Max Ernst (1891-1976), artiste français d'origine allemande, peintre et sculpteur, est une figure majeure du mouvement Dada et Surréaliste*. À l'affût de nouvelles techniques graphiques permettant de «forcer l'inspiration», il met au point la technique du frottage qui lui permet de dépasser d'une façon singulière la banalité et le quotidien en explorant l'inconscient. Ernst avait inventé cette technique par hasard : l'œil attiré par les rainures du plancher, il y avait posé des feuilles de papier et les avait frottées à la mine de plomb.

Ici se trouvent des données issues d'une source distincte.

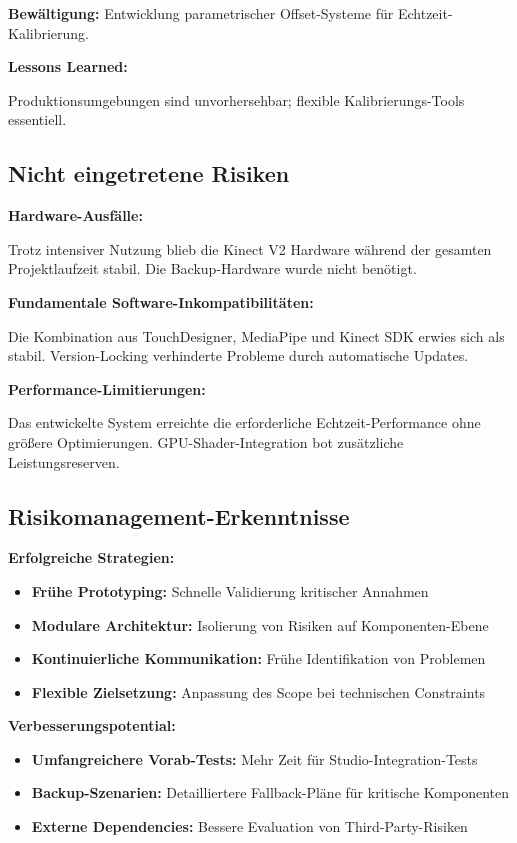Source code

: \textbf{Bewältigung:} Entwicklung parametrischer Offset-Systeme für Echtzeit-Kalibrierung.

\textbf{Lessons Learned:} \raggedright Produktionsumgebungen sind unvorhersehbar; flexible Kalibrierungs-Tools essentiell.

\subsection{Nicht eingetretene Risiken}

\textbf{Hardware-Ausfälle:}
\raggedright Trotz intensiver Nutzung blieb die Kinect V2 Hardware während der gesamten Projektlaufzeit stabil. Die Backup-Hardware wurde nicht benötigt.

\textbf{Fundamentale Software-Inkompatibilitäten:}
\raggedright Die Kombination aus TouchDesigner, MediaPipe und Kinect SDK erwies sich als stabil. Version-Locking verhinderte Probleme durch automatische Updates.

\textbf{Performance-Limitierungen:}
\raggedright Das entwickelte System erreichte die erforderliche Echtzeit-Performance ohne größere Optimierungen. GPU-Shader-Integration bot zusätzliche Leistungsreserven.

\subsection{Risikomanagement-Erkenntnisse}

\textbf{Erfolgreiche Strategien:}
\begin{itemize}
    \item \textbf{Frühe Prototyping:} Schnelle Validierung kritischer Annahmen
    \item \textbf{Modulare Architektur:} Isolierung von Risiken auf Komponenten-Ebene
    \item \textbf{Kontinuierliche Kommunikation:} Frühe Identifikation von Problemen
    \item \textbf{Flexible Zielsetzung:} Anpassung des Scope bei technischen Constraints
\end{itemize}

\textbf{Verbesserungspotential:}
\begin{itemize}
    \item \textbf{Umfangreichere Vorab-Tests:} Mehr Zeit für Studio-Integration-Tests
    \item \textbf{Backup-Szenarien:} Detailliertere Fallback-Pläne für kritische Komponenten
    \item \textbf{Externe Dependencies:} Bessere Evaluation von Third-Party-Risiken
\end{itemize}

Il avait ensuite exploré toutes sortes de matières − des feuilles d'arbres et leurs nervures, de la toile de sac, des cannelures de chaise, etc. − puis il avait complété le dessin au crayon, révélant un monde fantasmagorique surgi en partie du hasard, en partie de l'inconscient. Outre ces empreintes, l'artiste a recours notamment au photomontage, au grattage et à la décalcomanie, procédé qui consiste à étaler de l'encre ou de la peinture à l'huile sur une feuille de papier et à recouvrir celle-ci d'une autre feuille, pressée de la main ici ou là. Il retravaille ensuite le résultat obtenu pour obtenir d'extraordinaires paysages de villes en ruines, de chaos géologiques, de jungles dévastées.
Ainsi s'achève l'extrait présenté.